__Task instructions__. Reproduce the opening lines of the records exactly, up to and including the line in which "- Get creative" occurs.

[Collected data]
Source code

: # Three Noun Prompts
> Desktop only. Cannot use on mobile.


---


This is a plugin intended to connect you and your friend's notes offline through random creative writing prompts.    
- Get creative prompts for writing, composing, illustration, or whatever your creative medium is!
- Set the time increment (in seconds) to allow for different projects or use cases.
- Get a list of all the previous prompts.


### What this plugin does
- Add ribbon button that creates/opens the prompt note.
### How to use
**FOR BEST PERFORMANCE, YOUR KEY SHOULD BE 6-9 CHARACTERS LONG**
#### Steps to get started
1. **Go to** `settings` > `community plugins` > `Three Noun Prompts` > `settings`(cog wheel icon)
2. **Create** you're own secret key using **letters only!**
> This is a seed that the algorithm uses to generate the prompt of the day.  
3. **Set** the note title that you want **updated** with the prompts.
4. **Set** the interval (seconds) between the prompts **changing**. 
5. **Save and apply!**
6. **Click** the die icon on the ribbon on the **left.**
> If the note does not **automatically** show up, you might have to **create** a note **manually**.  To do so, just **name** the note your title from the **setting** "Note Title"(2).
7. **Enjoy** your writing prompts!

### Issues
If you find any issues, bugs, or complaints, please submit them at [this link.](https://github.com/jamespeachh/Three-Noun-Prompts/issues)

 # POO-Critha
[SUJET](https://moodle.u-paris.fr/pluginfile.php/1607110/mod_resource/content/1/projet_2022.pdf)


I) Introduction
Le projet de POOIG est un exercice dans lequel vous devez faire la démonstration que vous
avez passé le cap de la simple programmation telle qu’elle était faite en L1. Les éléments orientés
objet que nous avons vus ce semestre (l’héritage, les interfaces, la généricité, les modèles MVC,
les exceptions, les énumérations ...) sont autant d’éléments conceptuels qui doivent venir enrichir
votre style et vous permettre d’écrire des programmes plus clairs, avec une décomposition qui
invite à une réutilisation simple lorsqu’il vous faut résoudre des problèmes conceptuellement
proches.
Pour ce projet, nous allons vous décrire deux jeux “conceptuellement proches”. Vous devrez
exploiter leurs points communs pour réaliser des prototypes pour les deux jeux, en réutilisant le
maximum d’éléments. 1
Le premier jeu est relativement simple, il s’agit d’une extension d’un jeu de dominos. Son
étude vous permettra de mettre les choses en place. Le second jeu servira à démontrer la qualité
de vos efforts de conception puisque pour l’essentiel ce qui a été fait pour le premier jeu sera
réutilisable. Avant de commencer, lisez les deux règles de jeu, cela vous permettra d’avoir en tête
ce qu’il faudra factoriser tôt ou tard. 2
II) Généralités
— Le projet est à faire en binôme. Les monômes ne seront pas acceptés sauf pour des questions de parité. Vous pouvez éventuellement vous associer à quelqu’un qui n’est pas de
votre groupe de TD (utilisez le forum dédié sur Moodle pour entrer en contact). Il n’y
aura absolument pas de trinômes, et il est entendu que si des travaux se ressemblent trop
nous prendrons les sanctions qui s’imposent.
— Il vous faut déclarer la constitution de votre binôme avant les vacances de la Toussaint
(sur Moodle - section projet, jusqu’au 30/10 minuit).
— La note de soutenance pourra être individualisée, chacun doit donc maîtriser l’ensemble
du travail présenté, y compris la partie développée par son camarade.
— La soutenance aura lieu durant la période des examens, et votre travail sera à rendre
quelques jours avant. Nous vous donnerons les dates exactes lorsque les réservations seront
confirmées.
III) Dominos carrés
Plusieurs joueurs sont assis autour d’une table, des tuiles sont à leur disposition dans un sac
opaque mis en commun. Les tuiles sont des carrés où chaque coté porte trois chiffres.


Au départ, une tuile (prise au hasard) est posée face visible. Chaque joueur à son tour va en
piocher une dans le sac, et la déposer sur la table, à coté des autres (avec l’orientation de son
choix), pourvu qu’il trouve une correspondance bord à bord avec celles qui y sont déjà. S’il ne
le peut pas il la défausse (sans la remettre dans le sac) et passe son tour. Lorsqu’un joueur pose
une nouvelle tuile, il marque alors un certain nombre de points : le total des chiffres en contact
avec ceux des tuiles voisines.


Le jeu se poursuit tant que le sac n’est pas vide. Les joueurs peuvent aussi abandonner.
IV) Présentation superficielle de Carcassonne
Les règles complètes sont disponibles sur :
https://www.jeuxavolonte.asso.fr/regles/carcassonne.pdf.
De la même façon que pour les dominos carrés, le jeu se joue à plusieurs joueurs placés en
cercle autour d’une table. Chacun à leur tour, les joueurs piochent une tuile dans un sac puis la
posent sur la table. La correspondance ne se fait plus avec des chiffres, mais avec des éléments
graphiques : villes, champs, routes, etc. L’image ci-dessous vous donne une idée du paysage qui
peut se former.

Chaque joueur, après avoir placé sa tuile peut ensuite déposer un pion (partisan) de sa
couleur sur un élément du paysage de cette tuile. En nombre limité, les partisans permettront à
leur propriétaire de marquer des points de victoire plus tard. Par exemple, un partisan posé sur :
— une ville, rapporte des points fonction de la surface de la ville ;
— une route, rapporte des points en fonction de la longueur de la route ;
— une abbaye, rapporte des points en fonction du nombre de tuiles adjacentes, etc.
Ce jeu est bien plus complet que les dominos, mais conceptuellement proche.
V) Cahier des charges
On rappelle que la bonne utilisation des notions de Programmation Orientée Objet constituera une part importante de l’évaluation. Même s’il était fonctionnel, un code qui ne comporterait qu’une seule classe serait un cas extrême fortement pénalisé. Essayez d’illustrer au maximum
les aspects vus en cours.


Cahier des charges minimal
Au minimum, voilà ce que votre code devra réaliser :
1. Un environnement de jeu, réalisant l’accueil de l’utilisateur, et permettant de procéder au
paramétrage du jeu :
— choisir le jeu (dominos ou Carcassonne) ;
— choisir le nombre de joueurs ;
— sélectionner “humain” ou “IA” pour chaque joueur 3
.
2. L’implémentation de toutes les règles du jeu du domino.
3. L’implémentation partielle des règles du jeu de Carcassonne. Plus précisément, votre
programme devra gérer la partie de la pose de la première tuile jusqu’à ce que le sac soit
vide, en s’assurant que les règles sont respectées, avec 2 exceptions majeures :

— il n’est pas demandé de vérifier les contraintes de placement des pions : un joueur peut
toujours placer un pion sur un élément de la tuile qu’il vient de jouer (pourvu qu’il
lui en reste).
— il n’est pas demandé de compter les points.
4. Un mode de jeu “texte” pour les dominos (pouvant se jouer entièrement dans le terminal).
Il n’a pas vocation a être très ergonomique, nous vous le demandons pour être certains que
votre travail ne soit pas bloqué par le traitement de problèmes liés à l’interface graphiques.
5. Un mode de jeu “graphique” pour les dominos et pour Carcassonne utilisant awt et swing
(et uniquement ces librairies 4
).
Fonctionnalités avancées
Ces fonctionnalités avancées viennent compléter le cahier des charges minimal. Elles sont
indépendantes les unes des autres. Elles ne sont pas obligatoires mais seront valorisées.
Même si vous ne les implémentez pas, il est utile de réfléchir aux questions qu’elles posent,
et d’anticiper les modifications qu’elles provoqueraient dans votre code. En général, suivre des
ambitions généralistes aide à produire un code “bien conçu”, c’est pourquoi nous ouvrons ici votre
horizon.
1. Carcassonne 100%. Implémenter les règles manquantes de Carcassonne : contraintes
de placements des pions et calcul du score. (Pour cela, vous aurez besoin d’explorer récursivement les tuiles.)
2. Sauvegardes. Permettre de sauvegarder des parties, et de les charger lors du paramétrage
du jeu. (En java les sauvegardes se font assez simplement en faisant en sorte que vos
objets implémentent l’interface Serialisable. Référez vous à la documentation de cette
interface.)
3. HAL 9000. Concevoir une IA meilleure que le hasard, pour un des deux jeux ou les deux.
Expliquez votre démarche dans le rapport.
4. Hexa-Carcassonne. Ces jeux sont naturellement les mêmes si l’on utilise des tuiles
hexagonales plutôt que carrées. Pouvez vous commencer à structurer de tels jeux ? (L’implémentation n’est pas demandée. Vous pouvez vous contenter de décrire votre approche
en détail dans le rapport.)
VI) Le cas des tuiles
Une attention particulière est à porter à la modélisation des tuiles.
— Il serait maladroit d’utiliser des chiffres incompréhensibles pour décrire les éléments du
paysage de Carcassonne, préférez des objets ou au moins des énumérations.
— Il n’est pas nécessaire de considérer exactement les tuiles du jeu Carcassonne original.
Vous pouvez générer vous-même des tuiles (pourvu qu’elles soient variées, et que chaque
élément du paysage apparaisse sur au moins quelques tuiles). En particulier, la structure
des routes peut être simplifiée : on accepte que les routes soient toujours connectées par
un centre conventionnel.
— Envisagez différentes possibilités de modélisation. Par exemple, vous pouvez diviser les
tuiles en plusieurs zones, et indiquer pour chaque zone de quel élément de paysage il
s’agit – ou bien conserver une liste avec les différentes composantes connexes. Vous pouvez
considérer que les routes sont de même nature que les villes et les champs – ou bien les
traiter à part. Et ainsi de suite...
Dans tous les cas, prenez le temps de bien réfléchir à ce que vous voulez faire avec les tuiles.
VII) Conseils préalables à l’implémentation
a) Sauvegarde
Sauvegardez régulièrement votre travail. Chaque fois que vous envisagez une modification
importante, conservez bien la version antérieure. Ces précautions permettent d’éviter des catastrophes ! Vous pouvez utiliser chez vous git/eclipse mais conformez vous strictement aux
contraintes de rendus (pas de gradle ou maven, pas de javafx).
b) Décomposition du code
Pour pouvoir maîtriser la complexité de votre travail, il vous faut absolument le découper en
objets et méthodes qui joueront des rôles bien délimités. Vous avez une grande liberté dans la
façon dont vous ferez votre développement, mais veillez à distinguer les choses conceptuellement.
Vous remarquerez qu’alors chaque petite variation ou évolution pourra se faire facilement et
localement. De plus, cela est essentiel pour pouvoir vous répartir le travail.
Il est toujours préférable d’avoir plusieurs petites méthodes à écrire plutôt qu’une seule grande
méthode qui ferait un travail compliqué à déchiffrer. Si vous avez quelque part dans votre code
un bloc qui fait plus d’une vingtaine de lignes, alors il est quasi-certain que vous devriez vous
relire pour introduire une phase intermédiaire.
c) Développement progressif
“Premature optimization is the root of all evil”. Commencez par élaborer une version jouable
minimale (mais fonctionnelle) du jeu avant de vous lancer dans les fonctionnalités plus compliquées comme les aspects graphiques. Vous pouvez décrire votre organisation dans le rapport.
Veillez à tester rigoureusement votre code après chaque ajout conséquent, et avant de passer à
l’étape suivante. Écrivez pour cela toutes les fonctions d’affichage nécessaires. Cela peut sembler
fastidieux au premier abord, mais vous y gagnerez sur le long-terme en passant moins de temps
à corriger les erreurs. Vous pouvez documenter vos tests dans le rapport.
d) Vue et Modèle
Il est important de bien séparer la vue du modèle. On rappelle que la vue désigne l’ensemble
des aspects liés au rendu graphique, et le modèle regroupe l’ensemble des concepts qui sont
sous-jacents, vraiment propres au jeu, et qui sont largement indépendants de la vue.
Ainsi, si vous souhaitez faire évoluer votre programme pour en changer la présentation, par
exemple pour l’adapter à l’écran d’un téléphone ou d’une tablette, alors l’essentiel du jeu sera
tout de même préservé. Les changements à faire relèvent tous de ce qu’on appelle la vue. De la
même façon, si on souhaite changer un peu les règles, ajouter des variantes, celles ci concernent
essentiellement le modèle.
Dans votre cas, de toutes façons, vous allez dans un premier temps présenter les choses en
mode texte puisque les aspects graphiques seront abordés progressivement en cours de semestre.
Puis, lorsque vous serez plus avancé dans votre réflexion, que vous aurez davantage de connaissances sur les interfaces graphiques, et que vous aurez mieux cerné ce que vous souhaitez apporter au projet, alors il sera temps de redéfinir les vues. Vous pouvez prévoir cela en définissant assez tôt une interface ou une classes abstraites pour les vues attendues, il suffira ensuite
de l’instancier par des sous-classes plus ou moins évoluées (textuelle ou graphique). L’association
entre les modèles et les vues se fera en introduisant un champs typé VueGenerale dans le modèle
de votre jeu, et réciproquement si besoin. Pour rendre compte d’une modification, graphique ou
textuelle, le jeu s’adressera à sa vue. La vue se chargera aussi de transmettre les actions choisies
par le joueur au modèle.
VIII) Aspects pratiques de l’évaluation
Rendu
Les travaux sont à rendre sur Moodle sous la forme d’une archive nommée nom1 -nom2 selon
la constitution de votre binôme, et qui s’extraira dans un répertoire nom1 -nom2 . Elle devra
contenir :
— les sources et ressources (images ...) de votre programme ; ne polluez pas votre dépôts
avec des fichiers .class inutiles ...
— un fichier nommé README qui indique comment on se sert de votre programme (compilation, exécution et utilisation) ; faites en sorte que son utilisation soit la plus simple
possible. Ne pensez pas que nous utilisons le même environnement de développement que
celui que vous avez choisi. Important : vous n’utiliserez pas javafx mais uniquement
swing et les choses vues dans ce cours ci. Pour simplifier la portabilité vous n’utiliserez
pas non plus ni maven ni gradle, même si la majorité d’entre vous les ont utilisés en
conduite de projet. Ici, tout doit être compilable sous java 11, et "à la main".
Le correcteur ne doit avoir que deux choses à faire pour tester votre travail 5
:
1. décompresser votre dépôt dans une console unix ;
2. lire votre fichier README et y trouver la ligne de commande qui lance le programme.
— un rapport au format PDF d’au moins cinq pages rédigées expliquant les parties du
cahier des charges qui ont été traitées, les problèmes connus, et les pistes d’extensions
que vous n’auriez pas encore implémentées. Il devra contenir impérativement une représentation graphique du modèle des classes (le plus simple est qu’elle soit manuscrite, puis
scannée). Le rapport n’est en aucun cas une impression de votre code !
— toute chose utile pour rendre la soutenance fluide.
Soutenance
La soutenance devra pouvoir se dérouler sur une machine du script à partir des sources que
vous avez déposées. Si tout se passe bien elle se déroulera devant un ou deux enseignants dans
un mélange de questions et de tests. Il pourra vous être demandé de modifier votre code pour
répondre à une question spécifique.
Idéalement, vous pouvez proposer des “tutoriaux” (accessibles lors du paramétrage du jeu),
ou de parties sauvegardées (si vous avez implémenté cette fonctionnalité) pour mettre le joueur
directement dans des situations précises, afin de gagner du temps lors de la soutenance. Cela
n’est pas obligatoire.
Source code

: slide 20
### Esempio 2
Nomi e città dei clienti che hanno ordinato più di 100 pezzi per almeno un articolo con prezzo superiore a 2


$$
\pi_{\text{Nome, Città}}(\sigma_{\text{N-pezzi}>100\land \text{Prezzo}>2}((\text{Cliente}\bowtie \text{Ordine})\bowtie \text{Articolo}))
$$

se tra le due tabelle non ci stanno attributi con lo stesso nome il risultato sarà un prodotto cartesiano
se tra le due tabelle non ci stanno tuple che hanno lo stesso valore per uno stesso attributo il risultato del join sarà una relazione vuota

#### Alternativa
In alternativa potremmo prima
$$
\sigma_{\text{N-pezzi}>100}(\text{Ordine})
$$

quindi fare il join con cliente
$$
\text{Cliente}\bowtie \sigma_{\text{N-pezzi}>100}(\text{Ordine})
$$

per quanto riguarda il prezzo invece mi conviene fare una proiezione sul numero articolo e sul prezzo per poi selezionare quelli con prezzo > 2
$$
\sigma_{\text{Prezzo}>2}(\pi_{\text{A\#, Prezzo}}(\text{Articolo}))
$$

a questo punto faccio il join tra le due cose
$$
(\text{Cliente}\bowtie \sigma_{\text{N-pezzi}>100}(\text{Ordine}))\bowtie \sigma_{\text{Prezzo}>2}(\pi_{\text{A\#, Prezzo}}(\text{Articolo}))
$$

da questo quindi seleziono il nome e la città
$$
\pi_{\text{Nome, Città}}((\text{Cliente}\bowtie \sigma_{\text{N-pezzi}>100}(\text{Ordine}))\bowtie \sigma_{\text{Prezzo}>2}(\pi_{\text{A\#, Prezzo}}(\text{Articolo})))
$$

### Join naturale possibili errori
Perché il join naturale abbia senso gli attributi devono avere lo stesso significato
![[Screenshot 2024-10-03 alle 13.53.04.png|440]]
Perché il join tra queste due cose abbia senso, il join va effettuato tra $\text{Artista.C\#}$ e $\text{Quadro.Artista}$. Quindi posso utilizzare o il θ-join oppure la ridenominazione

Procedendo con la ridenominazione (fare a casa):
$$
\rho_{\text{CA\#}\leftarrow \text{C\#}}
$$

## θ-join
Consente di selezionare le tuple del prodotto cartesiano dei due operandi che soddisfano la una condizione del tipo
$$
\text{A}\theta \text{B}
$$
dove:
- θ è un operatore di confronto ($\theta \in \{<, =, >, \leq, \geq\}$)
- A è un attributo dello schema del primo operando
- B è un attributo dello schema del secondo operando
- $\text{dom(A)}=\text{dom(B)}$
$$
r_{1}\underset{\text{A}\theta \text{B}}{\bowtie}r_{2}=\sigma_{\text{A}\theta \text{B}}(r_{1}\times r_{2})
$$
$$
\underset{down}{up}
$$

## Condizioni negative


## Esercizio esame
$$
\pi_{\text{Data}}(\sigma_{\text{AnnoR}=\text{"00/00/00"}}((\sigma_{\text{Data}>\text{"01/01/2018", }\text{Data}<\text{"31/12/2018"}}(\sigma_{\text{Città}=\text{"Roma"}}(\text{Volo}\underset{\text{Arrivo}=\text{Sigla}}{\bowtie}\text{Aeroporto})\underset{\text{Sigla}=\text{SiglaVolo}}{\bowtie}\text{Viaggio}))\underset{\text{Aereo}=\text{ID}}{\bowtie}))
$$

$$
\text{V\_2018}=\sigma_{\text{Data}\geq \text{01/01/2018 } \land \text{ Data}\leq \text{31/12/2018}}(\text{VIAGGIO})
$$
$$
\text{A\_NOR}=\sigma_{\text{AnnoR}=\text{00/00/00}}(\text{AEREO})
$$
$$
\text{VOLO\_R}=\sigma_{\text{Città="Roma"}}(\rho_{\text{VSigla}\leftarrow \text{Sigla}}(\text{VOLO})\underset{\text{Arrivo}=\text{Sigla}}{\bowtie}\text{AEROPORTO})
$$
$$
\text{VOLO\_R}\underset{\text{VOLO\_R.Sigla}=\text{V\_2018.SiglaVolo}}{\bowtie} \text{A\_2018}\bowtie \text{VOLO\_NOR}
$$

__Your response__.
Source code

: # Three Noun Prompts
> Desktop only. Cannot use on mobile.


---


This is a plugin intended to connect you and your friend's notes offline through random creative writing prompts.    
- Get creative prompts for writing, composing, illustration, or whatever your creative medium is!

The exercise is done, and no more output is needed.